Shakespeares Tragödie als schrill, schmerzhaft und skurril schreitendes Schicksal im Deutschen Theater Berlin
Das Bühnenbild ist schön. Zumindest auf den ersten Blick. Aus massivem Holz in weich hellem Ton gebaut, verbreitet es eine Atmosphäre von Behaglichkeit und Ästhetik. Dem entgegen scheint nur seine räumliche Formung zu stehen. Beginnend als bühnengroße rechteckige Öffnung, zieht es sich nach hinten in den Fluchtpunkt, wo nur eine briefmarkengroße Öffnung einen Weg nach außen freizugeben vorgibt. Was mag sich also Karoly Risz als Bühnenbildner gemeinsam mit dem Regisseur Tilmann Köhler bei dieser Gestaltung gedacht haben? Auch Shakespeares „Macbeth“ thematisiert die Frage des Determinismus des Menschen versus seines Handelns aus freien Stücken. Und wie so oft liegt die situative Wahrheit vielleicht irgendwo im graunebligen Bereich zwischen den Polen. Wir glauben uns frei bewegen zu können, doch ist dieser Handlungsraum nicht unendlich. Und je weiter das Leben und einzelne Handlungszüge voranschreiten, desto mehr, so erscheint es, verdichtet sich unser Spielraum und es entsteht ein Sog zu einem bereits vorher bekannten Endpunkt. Ob es denn so ist, obliegt sicher der subjektiven Wahrnehmung eines jeden selbst sowie der des Betrachters. So mag sich die eine Person auch mehr mit einem Schicksal abfinden und die vorgefertigten Bahnen abschreiten als andere, die versuchen auszubrechen. Im hiesigen Macbeth springen und schlagen die Akteure in verschiedensten Rollen auf die Wände ein. Doch bis auf ein leichtes Beben zeigen die schweren hölzernen Mauern keinerlei Nachgiebigkeit.
Das Stück beginnt invers. So scheint es, als spucke das Schicksal Menschen in ein Spiel, aus dem sie nur durch den erwähnten Ausgang wieder herauskommen können. Vielleicht auch eine simple Metapher des Lebens. Die Geburt durch eine kleine Öffnung ist mit großem Schmerz für alle verbunden – und zur Zeit von Macbeths waren Tod und Geburt nicht selten eng verzahnt, wenn die entbindende Mutter überschwächt und verletzt verstarb.
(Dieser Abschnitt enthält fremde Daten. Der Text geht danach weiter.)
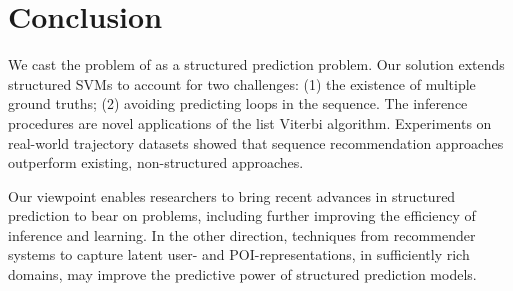 
\section{Conclusion}

We cast the problem of {\trajrec}
as a structured prediction problem.
Our solution extends structured SVMs to account for two challenges:
(1) the existence of multiple ground truths;
(2) avoiding predicting loops in the sequence.
The inference procedures are novel applications of the list Viterbi algorithm.
Experiments on real-world trajectory datasets showed that
sequence recommendation approaches outperform existing, non-structured approaches.

Our viewpoint enables researchers to bring recent advances in structured prediction
to bear on {\trajrec} problems,
including further improving the efficiency of inference and learning.
In the other direction, techniques from recommender systems to capture latent
user- and POI-representations, in sufficiently rich domains, may
improve the predictive power of structured prediction models.

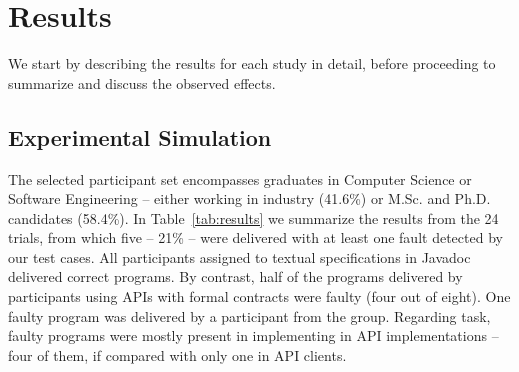 \section{Results}
\label{sec:results}

We start by describing the results for each study in detail, before proceeding to summarize and discuss the observed effects.

\subsection{Experimental Simulation}
\label{sec:expResults}

The selected participant set encompasses graduates in Computer Science or Software Engineering -- either working in industry (41.6\%) or M.Sc. and Ph.D. candidates (58.4\%).
In Table~\ref{tab:results} we summarize the results from the 24 trials, from which five -- 21\% -- were delivered with at least one fault detected by our test cases.
All participants assigned to textual specifications in Javadoc delivered correct programs.
By contrast, half of the programs delivered by participants using APIs with formal contracts were faulty (four out of eight).
One faulty program was delivered by a participant from the \contractjdoc{} group.
Regarding task, faulty programs were mostly present in implementing in API implementations -- four of them, if compared with only one in API clients.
So zeigt sich also in der Inszenierung, dass die optisch winzige Öffnung wohl doch mehr Raum bietet, denn durch sie pressen sich die Hexen in das Schauspiel. Schreiend, jaulend, kämpfend, immer wieder übereinander herfallend, arbeiten sich die vier männlichen Hexen, nahezu wie Gott sie schuf, zur Bühnenkante vor.
Wir sind in Berlin und wir wollen wohl eine provokative Darstellung alles Zeigbaren, also erhalten wir sie auch hier. Vielleicht lohnt als geistige Kur tatsächlich mal eine Flucht in die ländliche Provinz um klassizistische Darstellungen in althergebrachter Arithmetik zu erleben. Als Neutralisierung überreizter Wahrnehmung kann dies sicherlich einen wohltuenden Effekt haben. Aber dies nur als Randbemerkung.
Zurück zu den Hexen gleiten wir in die nächste menschliche Kernlebensfrage: Wer bin ich? Päckchen mit zusammengebundener Kleidung werden aus einer Öffnung gerissen, und wie ein Rudel Hyänen stürzen sich die menschlichen Neulinge darauf, ohne zu wissen, was eigentlich darin ist. Es scheint, als symbolisierten die gebotenen Trachten bereits Lebensweg und Aufstieg, und ohne Kenntnis, welches Bündel nun das verheißungsvollste ist, muss es wohl darum gehen, möglichst dem anderen nichts Zusammenhängendes zu überlassen. Am Ende des Aktes liegt fast alles in einem Trümmerfeld aus Fetzen, und nur einige wenige Kleidungsstücke haben Plätze an Körpern gefunden. Wichtig ist aber zu bemerken, dass kaum etwas dort ist, wofür es bestimmt wurde: ein Kleid wird links als Schürze getragen, ein Overall als Umhang, Hemden als geknotete Schals. Aber ja, vielleicht ist es auch das, was die Hexen vom guten Menschen unterscheidet: Gier, Neid, Gehässigkeit und Hässlichkeit.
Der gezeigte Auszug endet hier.